This isn't so much plans for a particular paper airplane, as a concept and technique that could be used for a whole new style of airplane, not TOO much more complex or expensive than the typical all-paper airplane.
Step 1: Weighing Paper
Here, we have a regular 8.5x11 inch piece of paper. It weighs about 4.6 grams (Isn't it fun to mix those metric and american units?) If we fold this into a paper airplane, it will still weigh the same (of course), but only PART of the weight will be used in "functional" parts of the plane like the wing surfaces. In fact, in a model like the classic Dart, only about half of the paper will end up in the wings (and a good part of that is folded in multiple layers, so it's not particularly efficiently applied to the wings.

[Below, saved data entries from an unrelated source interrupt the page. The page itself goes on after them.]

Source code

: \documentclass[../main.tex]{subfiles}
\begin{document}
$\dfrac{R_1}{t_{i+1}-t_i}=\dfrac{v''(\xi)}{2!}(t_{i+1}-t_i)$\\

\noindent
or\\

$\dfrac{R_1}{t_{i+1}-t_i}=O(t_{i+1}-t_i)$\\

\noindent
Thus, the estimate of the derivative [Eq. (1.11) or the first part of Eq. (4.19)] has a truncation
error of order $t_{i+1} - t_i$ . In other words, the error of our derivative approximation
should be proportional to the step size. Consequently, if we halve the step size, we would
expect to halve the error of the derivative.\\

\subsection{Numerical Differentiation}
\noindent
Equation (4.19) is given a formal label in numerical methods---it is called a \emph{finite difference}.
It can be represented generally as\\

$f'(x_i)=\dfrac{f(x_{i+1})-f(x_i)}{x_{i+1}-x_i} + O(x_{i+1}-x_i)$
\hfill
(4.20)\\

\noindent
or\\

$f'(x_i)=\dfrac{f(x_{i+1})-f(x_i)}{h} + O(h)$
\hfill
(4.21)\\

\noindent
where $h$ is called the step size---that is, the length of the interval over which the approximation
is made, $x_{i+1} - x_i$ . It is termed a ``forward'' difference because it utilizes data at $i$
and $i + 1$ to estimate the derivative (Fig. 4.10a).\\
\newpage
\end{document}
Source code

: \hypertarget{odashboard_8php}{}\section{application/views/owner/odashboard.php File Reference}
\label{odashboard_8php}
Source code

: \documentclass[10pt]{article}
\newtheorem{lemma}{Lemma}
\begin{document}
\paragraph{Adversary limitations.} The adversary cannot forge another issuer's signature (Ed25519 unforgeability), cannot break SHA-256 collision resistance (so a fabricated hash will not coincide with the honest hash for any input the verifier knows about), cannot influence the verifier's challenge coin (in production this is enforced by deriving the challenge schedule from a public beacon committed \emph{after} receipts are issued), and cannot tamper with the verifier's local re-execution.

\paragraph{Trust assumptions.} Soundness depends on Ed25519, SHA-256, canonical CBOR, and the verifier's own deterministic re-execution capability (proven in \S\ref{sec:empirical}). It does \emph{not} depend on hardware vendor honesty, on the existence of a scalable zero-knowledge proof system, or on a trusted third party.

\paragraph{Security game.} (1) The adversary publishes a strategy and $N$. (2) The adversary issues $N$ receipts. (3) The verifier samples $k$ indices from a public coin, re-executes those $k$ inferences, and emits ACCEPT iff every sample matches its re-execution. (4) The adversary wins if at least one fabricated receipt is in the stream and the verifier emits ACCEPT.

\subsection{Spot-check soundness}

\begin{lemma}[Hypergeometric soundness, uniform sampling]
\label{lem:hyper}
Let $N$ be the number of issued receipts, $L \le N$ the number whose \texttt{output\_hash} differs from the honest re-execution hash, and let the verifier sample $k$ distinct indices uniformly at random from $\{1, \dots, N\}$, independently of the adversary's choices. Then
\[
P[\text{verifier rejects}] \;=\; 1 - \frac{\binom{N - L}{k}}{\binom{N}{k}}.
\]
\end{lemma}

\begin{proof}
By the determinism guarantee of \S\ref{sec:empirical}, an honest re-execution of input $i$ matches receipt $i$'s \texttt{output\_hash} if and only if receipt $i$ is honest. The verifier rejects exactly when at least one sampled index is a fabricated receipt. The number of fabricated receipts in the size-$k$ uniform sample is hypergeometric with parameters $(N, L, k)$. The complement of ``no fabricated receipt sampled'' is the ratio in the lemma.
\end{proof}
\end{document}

Step 2: Weighing Other Things.
So what else is shaped like the fuselage (body) of an airplane? How about one of those long, skinny balloons that are typically twisted into animal shapes?

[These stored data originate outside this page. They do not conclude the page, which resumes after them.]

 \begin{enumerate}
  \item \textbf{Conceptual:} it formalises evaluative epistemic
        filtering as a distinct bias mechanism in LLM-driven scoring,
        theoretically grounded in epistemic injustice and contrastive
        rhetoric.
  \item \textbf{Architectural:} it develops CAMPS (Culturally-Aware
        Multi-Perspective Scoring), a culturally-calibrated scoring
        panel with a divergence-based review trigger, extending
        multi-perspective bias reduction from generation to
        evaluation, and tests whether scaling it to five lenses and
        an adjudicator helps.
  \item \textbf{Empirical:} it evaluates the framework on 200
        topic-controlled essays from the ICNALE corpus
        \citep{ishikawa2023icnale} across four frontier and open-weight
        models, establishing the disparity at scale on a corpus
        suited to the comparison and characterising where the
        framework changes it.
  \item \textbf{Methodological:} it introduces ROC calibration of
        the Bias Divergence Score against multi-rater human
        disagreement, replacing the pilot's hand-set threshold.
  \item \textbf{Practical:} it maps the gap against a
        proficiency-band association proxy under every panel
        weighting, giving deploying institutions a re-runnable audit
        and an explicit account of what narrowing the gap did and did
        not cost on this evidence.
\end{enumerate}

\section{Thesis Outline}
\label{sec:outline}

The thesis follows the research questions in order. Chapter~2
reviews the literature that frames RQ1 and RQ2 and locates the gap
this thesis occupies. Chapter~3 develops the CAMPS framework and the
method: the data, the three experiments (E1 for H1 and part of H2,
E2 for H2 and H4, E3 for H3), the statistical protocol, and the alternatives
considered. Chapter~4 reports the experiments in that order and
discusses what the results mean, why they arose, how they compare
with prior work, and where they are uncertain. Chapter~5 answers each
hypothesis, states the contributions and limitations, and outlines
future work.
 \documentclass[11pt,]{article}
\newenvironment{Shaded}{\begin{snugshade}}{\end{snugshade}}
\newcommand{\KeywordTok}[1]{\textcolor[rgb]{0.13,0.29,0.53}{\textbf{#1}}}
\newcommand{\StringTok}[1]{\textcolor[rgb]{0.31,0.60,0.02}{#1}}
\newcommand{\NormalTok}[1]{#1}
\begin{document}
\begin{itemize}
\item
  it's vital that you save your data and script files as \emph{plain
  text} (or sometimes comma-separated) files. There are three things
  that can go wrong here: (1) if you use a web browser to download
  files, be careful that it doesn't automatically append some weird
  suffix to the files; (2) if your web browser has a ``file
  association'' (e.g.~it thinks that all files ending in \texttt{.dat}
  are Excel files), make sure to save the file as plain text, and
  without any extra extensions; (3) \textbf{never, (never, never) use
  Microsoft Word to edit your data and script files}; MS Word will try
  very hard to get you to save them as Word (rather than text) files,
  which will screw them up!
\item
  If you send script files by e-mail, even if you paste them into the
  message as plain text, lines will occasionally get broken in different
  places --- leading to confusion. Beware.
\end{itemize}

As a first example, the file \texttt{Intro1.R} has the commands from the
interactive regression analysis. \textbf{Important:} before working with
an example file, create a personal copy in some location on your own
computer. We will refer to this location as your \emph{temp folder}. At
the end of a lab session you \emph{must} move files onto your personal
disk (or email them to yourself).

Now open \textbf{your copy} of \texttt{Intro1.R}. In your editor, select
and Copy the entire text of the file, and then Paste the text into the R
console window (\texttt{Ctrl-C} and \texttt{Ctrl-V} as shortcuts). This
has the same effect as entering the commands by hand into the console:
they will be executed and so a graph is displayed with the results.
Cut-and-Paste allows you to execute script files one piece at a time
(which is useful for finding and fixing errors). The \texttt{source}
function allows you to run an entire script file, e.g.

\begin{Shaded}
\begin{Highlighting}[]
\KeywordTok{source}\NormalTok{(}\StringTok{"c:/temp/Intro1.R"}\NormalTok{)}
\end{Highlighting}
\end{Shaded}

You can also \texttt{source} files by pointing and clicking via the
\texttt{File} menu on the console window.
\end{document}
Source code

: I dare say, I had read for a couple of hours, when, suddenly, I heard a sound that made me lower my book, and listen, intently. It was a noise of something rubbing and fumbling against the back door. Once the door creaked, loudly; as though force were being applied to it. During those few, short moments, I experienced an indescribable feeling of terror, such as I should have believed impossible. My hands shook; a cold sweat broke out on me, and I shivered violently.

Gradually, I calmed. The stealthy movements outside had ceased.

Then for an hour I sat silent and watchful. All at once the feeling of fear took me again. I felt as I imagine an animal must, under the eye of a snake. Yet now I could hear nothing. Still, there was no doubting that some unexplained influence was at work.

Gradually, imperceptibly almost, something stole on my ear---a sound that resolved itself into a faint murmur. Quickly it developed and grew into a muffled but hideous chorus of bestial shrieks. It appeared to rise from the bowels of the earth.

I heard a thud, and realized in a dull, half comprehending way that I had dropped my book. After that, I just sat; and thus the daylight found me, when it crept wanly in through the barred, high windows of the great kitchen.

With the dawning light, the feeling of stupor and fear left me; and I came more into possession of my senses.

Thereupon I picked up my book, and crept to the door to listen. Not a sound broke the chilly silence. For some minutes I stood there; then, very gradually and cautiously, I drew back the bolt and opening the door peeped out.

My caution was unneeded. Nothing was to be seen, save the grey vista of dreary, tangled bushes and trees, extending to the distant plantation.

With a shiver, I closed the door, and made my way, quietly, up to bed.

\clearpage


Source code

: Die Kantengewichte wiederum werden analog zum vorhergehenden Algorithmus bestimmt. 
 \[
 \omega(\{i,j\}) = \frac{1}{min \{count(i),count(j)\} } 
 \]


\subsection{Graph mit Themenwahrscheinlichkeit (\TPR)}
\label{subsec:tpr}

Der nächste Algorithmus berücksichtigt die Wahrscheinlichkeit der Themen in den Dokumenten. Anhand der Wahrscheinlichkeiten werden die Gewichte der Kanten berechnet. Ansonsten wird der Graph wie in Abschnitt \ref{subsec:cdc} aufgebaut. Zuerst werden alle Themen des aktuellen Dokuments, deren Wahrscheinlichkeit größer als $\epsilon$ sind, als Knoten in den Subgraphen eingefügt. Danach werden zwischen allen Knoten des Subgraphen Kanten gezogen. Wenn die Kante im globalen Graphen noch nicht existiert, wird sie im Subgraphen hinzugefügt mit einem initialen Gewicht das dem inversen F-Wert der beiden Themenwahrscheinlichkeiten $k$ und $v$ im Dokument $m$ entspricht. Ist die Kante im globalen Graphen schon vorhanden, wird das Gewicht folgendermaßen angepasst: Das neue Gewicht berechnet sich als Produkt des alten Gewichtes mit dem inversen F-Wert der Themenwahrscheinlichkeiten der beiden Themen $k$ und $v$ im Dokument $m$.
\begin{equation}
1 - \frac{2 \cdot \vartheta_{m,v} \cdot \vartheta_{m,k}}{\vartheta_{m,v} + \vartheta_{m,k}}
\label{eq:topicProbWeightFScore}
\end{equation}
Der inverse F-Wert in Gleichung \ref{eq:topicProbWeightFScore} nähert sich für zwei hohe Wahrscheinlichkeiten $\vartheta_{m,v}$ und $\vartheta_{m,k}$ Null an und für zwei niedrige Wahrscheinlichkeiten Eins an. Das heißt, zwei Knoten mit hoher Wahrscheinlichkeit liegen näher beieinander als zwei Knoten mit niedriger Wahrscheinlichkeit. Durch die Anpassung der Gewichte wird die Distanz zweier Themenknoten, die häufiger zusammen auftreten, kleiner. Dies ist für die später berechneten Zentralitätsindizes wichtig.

One of these surprisingly rigid when inflated, at least compared to a piece of paper. You can attach wings and a tail with tape, weight the nose, and create a number of interesting plane designs. And it's still cheap and still easy to experiment with!
Here we have some balloons, weight in at 1.6 to 2.1 grams. Slightly more when inflated, of course (thereby demonstrating that air has mass!) That may not seem like a lot less than the paper when you're looking at the un-inflated balloon, but that 2.1g balloon is about five feet long when inflated. That's either a very large plane, or ... we can use PART of the balloon!